Well, I can understand that point of view partially. The rationale
isn't entirely convincing, though. The more explicitly versioned dependencies
we would add to packages (either manually or automatically during rpmbuild),
the more updates a "yum install" would pull in. It won't be a full update,
but could break other installed packages.

Running out-of-date installations is not only a problem when a newly
installed package works only with latest updates. Ordinary bugs in
dependencies can also be a reason why the newly installed package will
need a full "yum update" before it would work [at all or correctly].
Ever seen users with an app startup crash and "yum update APP-PKG-NAME"
not fixing it becuase "yum update LIB-PKG-NAME" was necessary?

> It just feels like it would be fixing a "problem" at the wrong layer.

Where is the right layer?
Do we need to adjust the packaging policies wrt updates?

Fedora 15 by default displays update notifications less frequently.

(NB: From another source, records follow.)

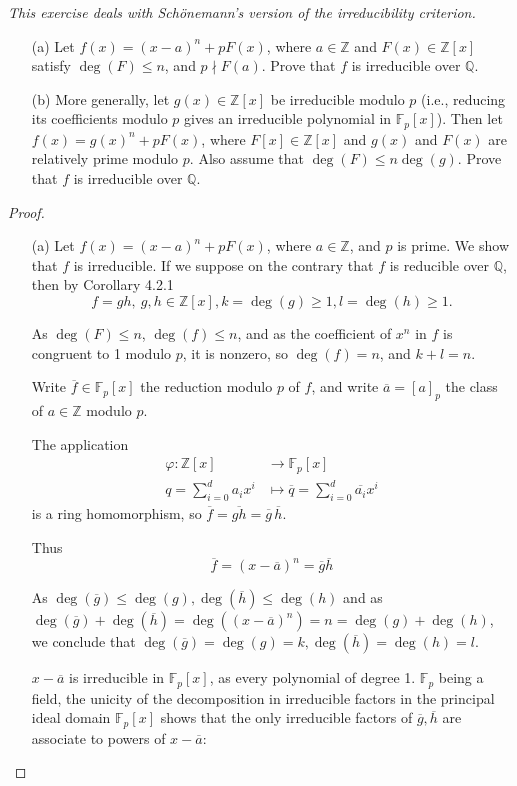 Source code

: \documentclass[11pt,a4paper]{article}
\newcommand{\Q}{\mathbb{Q}}
\newcommand{\Z}{\mathbb{Z}}
\newcommand{\F}{\mathbb{F}}
\begin{document}
{\it This exercise deals with Sch\"onemann's version of the irreducibility criterion.
\begin{enumerate}
\item[(a)] Let $f(x) = (x-a)^n + pF(x)$, where $a\in \Z$ and $F(x) \in \Z[x]$ satisfy $\deg(F) \leq n$, and $p\nmid F(a)$. Prove that $f$ is irreducible over $\Q$.
\item[(b)] More generally, let $g(x) \in \Z[x]$ be irreducible modulo $p$ (i.e., reducing its coefficients modulo $p$ gives an irreducible polynomial in $\F_p[x]$). Then let $f(x) = g(x)^n + pF(x)$, where $F[x] \in \Z[x]$ and $g(x)$ and $F(x)$ are relatively prime modulo $p$. Also assume that $\deg(F) \leq n \deg(g)$. Prove that $f$ is irreducible over $\Q$.
\end{enumerate}
}

\begin{proof}
\begin{enumerate}
\item[(a)]
Let $f(x) = (x-a)^n + pF(x)$, where $a\in \mathbb{Z}$, and $p$ is prime. We show that $f$ is irreducible. If we suppose on the contrary that $f$ is reducible over $\Q$, then by Corollary 4.2.1  $$f = g h,\ g,h \in \mathbb{Z}[x], k = \deg(g)\geq 1,l=\deg(h) \geq 1.$$

As $\deg(F) \leq n$, $\deg(f)\leq n$, and as the coefficient of $x^n$ in $f$ is congruent to 1 modulo $p$, it is nonzero, so $\deg(f) = n$, and $k+l=n$.

Write $\overline{f} \in \mathbb{F}_p[x]$ the reduction modulo $p$ of $f$, and write $\overline{a} = [a]_p$ the class of $a\in \mathbb{Z}$ modulo $p$. 

The application 
\begin{align*}
\varphi : \mathbb{Z}[x] &\to \mathbb{F}_p[x]\\
q= \sum_{i=0}^d a_i x^i &\mapsto \overline{q} =  \sum_{i=0}^d \overline{a_i} x^i 
 \end{align*}
is a ring homomorphism, so  $\overline{f} = \overline{gh} = \overline{g}\,\overline{h}$.
 
Thus $$\overline{f} = (x- \overline{a})^n = \overline{g}\overline{h}$$
 
As $\deg(\overline{g}) \leq \deg(g), \deg(\overline{h}) \leq \deg(h)$ and as $\deg(\overline{g})+\deg(\overline{h}) = \deg((x- \overline{a})^n)=n = \deg(g)+ \deg(h)$, we conclude that $\deg(\overline{g}) = \deg(g) = k, \deg(\overline{h})=\deg(h)=l$.
 
 $x-\overline{a}$ is irreducible in $\mathbb{F}_p[x]$, as every polynomial of degree 1. $\mathbb{F}_p$ being a field, the unicity of the decomposition in irreducible factors in  the principal ideal domain $\mathbb{F}_p[x]$ shows that the only irreducible factors of $\overline{g}, \overline{h}$ are associate to powers of $x-\overline{a}$: 
 

\end{enumerate}
\end{proof}
\end{document}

The package installer could at least notify the user about available
updates immediately after installing a package. Some updates could be
important, especially if they are a dependency of the newly installed
package.

Users with out-of-date installations often are harder to support not just
because of old issues they run into.

If application misbehaviour is fixed in a system library, there is a
library package update, but the application package normally isn't rebuilt
just to add to it a "specific-enough requirement" on the updated library.
This isn't limited to one programming language. Even a Python app could
crash at run-time because of a bug in a Python module with an update that
has not been installed yet.

I think we are ill-advised if we publish a steady flood of updates (even for
old dist releases), but want users to install updates less frequently.